An interesting case out of the 9th Circuit back in August, Nampa Classical Academy et al. v. Goesling (the panel consisting of Judges Reinhardt, W. Fletcher, and Rawlinson, who concurred only in the result), in which an Idaho Public School Commission adopted a policy banning  outright the use of public funds to purchase all “sectarian and denominational texts” for instructional use in public school classrooms.  Apparently there is a provision of the Idaho constitution which provides, in relevant part, as follows:

No sectarian or religious tenets or doctrines shall ever be taught in the public schools, nor shall any distinction or classification of pupils be made on account of race or color. No books, papers, tracts or documents of a political, sectarian or denominational character shall be used or introduced in any schools established under the provisions of this article, nor shall any teacher or any district receive any of the public school moneys in which the schools have not been taught in accordance with the provisions of this article.

The provision seems to me to be talking about proselytism in public schools; otherwise, it would really and truly mean that no “political” books or documents could be used in public school education, a rather perplexing position — ‘no U.S. Constitution in public schools!’  But I guess the Idaho school commission came up with a different interpretation.  There are speech claims and other standing issues involved here which knocked the case out, but what about the religion clause issue?  The policy may be rather knuckle-headed, but does it violate the Establishment Clause? 
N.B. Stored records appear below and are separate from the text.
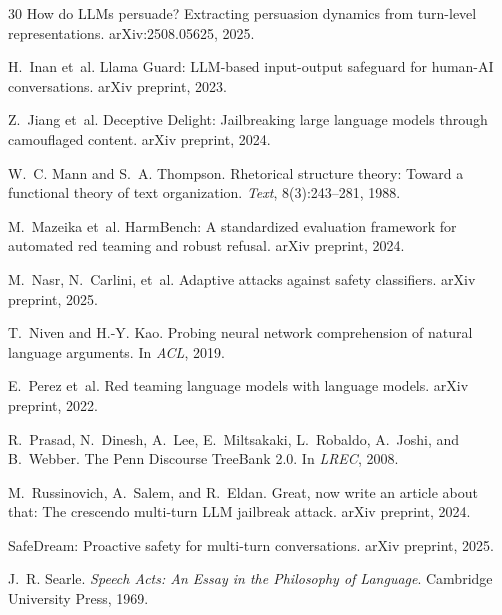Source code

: \documentclass[11pt,a4paper]{article}
\begin{document}
\begin{thebibliography}{30}
How do LLMs persuade? Extracting persuasion dynamics from turn-level representations.
\newblock arXiv:2508.05625, 2025.

H.~Inan et~al.
\newblock Llama Guard: LLM-based input-output safeguard for human-AI conversations.
\newblock arXiv preprint, 2023.

Z.~Jiang et~al.
\newblock Deceptive Delight: Jailbreaking large language models through camouflaged content.
\newblock arXiv preprint, 2024.

W.~C. Mann and S.~A. Thompson.
\newblock Rhetorical structure theory: Toward a functional theory of text organization.
\newblock \emph{Text}, 8(3):243--281, 1988.

M.~Mazeika et~al.
\newblock HarmBench: A standardized evaluation framework for automated red teaming and robust refusal.
\newblock arXiv preprint, 2024.

M.~Nasr, N.~Carlini, et~al.
\newblock Adaptive attacks against safety classifiers.
\newblock arXiv preprint, 2025.

T.~Niven and H.-Y. Kao.
\newblock Probing neural network comprehension of natural language arguments.
\newblock In \emph{ACL}, 2019.

E.~Perez et~al.
\newblock Red teaming language models with language models.
\newblock arXiv preprint, 2022.

R.~Prasad, N.~Dinesh, A.~Lee, E.~Miltsakaki, L.~Robaldo, A.~Joshi, and B.~Webber.
\newblock The Penn Discourse TreeBank 2.0.
\newblock In \emph{LREC}, 2008.

M.~Russinovich, A.~Salem, and R.~Eldan.
\newblock Great, now write an article about that: The crescendo multi-turn LLM jailbreak attack.
\newblock arXiv preprint, 2024.

SafeDream: Proactive safety for multi-turn conversations.
\newblock arXiv preprint, 2025.

J.~R. Searle.
\newblock \emph{Speech Acts: An Essay in the Philosophy of Language}.
\newblock Cambridge University Press, 1969.


\end{thebibliography}
\end{document}
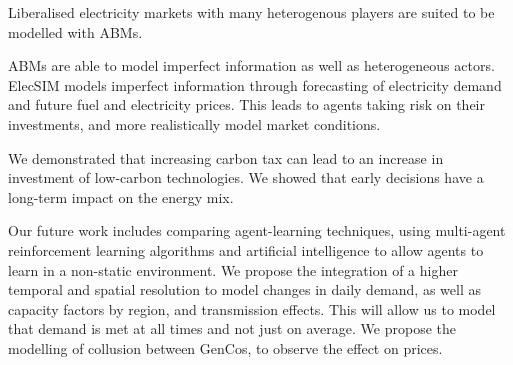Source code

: 

Liberalised electricity markets with many heterogenous players are suited to be modelled with ABMs.

ABMs are able to model imperfect information as well as heterogeneous actors. ElecSIM models imperfect information through forecasting of electricity demand and future fuel and electricity prices. This leads to agents taking risk on their investments, and more realistically model market conditions.

We demonstrated that increasing carbon tax can lead to an increase in investment of low-carbon technologies. We showed that early decisions have a long-term impact on the energy mix. 

Our future work includes comparing agent-learning techniques, using multi-agent reinforcement learning algorithms and artificial intelligence to allow agents to learn in a non-static environment. We propose the integration of a higher temporal and spatial resolution to model changes in daily demand, as well as capacity factors by region, and transmission effects. This will allow us to model that demand is met at all times and not just on average. We propose the modelling of collusion between GenCos, to observe the effect on prices.


\FloatBarrier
ADDENDUM: I suppose somebody might think that including religious texts as part of secular instruction would itself violate the Establishment Clause.  Indeed, it appears that the district court thought this very thing: “If the Defendants allowed the Plaintiffs’ proposed curriculum, they would be in violation of the Establishment Clause.”  Nampa Classical Academy v. Goesling, 714 F. Supp. 2d 1079, 1093 (D. Idaho 2010).  That a school commission or school district would think this is regrettable, but these are not legal bodies and so the misunderstanding is not too surprising.  But that a district court could be this completely wrong about the law is mystifying.  In no way is it improper for a public school to include religious texts in the regular curriculum.  That’s been true historically since the founding of the country, and it was stated explicitly in Abington v. Schempp by Justice Clark.  What a strange mistake.

The 9th Circuit dismissed any such claim summarily:

The Commission’s policy does not violate the Establishment Clause, which generally prohibits governmental promotion of religion, not governmental efforts to ensure that public entities, or private parties receiving government funds, use public money for secular purposes. (5)

I think this is a deeply misleading statement of the purposes of the Establishment Clause.  Suppose a public school commission decided that all religions were false and that atheism was true, and that for that reason, no religious texts were to be used in the classroom.  That certainly qualifies as a “secular purpose” for the policy and it might well motivate the decision about how to spend public money.  Or suppose that the commission decided that religious texts were dangerous to the proper secular formation of students’ minds, and that they, and they alone, should be forbidden for that reason.  That is also a “secular purpose” for a policy banning the use of public money to purchase religious texts.  The commission would essentially have put itself in the position of the arbiter of religious truth and falsity, and that is precisely one of the core concerns of the Establishment Clause.  Now, it may be that the commission did not have these aims in mind when it banned the use of public money for the purchase of  religious texts.  But this claim was disposed on a motion to dismiss, before the presentation of any evidence.  A petition for cert. in the case has been filed (note that the other problems with the case may be fatal to its proceeding).  (h/t Religion Clause blog)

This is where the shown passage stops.